— В трудные времена мы живём. И хоть негоже пастырю вмешиваться в дела мирские, по просьбе графа моего и тана нашего, должен сказать я.
Граф Ланкарти, соглашаясь, поднял руку, и добавил:
— Два года назад вы, благородные бароны и свободные крестьяне, решили, что должен я решать дело войны и мира. Но весть, что пришла из столицы — весть особая. И коснётся она не только воинского дела, но и совести, и души.
Киркхоуп растерянно оглянулся: да что тут творится? Тем временем снова заговорил священник.
— Страшные нынче пришли времена. Ибо поднял брат руку на брата. Ибо, вкусив гордыни, решили некоторые, что сравнялись они с Пророками и Единым, и могут своё слово поставить вместо Слова Божьего. Патриарх хранил закон небесный — но нет больше с нами его, пал он от руки отступников, назвавших себя Чистыми братьями. Император хранил закон мирской — но нет больше с нами его, пал он, защищая патриарха. Смута пришла на наши земли.
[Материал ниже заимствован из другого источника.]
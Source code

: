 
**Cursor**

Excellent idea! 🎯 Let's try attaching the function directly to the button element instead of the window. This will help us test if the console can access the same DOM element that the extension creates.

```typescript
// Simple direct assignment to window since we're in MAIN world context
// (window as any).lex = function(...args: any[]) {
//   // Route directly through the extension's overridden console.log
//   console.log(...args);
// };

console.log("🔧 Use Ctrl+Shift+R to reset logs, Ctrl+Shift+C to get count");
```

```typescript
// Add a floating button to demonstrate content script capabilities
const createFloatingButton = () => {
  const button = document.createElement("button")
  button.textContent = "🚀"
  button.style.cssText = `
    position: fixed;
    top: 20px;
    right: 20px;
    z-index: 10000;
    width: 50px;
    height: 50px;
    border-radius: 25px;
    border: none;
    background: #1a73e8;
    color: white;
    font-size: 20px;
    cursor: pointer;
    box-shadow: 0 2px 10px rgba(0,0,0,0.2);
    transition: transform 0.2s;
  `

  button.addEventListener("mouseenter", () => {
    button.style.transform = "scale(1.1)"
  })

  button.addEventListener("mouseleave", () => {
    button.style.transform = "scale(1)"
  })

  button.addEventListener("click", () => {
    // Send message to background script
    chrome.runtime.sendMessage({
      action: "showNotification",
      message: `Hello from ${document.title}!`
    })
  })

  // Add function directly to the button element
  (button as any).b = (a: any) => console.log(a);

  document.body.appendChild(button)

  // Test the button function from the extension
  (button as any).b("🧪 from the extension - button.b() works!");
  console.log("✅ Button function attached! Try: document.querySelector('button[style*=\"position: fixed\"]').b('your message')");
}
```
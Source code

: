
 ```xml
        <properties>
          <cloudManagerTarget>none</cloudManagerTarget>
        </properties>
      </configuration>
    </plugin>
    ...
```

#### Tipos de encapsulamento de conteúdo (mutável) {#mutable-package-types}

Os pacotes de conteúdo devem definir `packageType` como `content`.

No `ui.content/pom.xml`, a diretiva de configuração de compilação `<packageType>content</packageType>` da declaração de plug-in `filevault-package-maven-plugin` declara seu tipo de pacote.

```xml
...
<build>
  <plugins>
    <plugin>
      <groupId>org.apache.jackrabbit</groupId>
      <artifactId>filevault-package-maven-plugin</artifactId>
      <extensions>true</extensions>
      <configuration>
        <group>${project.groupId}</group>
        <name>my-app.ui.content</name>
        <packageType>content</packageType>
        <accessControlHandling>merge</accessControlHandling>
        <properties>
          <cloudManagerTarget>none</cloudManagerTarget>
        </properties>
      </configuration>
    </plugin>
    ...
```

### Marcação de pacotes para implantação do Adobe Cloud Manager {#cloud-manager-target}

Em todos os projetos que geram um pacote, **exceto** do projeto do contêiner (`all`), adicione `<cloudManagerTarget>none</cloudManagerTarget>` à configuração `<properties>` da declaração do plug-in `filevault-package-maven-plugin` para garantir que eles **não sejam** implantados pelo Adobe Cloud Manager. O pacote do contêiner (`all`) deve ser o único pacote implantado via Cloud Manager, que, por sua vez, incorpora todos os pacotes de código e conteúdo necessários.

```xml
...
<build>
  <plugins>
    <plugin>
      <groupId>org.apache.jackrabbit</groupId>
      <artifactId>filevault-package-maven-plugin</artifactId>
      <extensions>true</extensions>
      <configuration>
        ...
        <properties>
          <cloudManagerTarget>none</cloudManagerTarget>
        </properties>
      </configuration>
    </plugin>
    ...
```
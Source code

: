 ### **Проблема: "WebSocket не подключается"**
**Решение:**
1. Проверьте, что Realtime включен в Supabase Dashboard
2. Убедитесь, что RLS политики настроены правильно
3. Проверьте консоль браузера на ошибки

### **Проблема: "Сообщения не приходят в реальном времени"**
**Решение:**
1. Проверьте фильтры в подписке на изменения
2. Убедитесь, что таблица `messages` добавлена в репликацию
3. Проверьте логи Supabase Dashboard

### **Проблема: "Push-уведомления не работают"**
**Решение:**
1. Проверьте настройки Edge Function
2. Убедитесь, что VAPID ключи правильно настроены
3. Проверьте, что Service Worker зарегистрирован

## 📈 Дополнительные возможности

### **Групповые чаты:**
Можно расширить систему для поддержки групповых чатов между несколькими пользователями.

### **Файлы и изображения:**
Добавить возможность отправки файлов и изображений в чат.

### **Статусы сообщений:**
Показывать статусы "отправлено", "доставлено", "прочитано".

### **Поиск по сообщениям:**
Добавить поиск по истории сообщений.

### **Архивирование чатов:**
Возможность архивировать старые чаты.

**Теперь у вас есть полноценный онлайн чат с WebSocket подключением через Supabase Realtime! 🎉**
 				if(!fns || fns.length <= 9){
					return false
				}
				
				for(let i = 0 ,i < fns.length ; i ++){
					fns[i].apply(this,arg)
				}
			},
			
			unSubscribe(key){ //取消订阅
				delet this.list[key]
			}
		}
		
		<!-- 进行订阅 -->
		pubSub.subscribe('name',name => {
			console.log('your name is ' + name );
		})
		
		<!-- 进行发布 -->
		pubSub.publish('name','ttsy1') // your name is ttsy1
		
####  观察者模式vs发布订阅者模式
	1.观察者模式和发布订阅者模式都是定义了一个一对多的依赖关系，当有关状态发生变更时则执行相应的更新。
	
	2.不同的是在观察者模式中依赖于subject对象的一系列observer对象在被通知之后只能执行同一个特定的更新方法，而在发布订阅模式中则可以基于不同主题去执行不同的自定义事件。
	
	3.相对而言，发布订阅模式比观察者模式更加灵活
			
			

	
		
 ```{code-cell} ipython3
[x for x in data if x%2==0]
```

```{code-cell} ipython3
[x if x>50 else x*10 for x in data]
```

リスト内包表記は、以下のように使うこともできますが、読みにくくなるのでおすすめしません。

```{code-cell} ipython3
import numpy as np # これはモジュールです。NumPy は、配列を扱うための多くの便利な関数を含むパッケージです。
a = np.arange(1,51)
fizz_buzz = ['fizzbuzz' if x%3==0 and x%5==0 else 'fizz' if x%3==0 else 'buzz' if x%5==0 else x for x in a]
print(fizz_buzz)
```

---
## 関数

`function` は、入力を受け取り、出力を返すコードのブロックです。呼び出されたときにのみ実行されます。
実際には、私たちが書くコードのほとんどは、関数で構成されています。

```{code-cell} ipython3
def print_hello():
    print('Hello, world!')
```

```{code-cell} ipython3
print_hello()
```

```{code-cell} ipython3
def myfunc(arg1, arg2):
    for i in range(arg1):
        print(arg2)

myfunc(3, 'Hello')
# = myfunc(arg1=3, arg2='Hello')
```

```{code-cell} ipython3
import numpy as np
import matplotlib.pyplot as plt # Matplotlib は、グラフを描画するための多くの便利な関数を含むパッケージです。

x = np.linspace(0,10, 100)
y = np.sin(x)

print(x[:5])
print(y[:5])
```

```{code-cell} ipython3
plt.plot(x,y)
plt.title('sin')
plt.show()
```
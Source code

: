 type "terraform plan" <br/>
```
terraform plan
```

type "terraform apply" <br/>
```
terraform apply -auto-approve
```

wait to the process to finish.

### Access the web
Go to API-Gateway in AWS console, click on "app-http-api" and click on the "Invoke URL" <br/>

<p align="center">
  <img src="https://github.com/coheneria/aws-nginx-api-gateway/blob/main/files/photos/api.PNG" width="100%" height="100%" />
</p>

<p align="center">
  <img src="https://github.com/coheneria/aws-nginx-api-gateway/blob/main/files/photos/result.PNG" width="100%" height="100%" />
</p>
И пришёл к нам вестник этой смуты, — гневный взгляд вдруг уткнулся в барона Киркхоупа. — И пришёл искушать нас выступить на стороне отступников, обещая все сокровища земные.
Едва отец Маркас закончил, граф Ланкарти вдруг достал из ножен меч и заговорил:
— Брат пошёл на брата. Поэтому не вправе я кому-то приказывать. В монастыре Сберегающих укрылся новый император Харелт. Клянусь своим мечом, что пока я жив — не оступлюсь, а до последней капли крови буду сражаться за императора Харелта и Святую Церковь! И пусть каждый решит, пойдёт ли он за мной до конца — или останется дома.
Толпа в ответ взревела: «Император Харелт! Смерть отступникам! Смерть Чистым!» Ислуин, стоявший вместе с домочадцами графа чуть в стороне от крыльца и от толпы, бросил на жену графа восхищённый взгляд. Сам он вряд ли сумел бы провернуть лучше. Тем временем толпа шумела всё сильнее, всё громче раздавались крики не только спешить на помощь, но и вздёрнуть посланца мятежников. Киркхоуп побелел от страха. Граф снова поднял руку, призывая к тишине.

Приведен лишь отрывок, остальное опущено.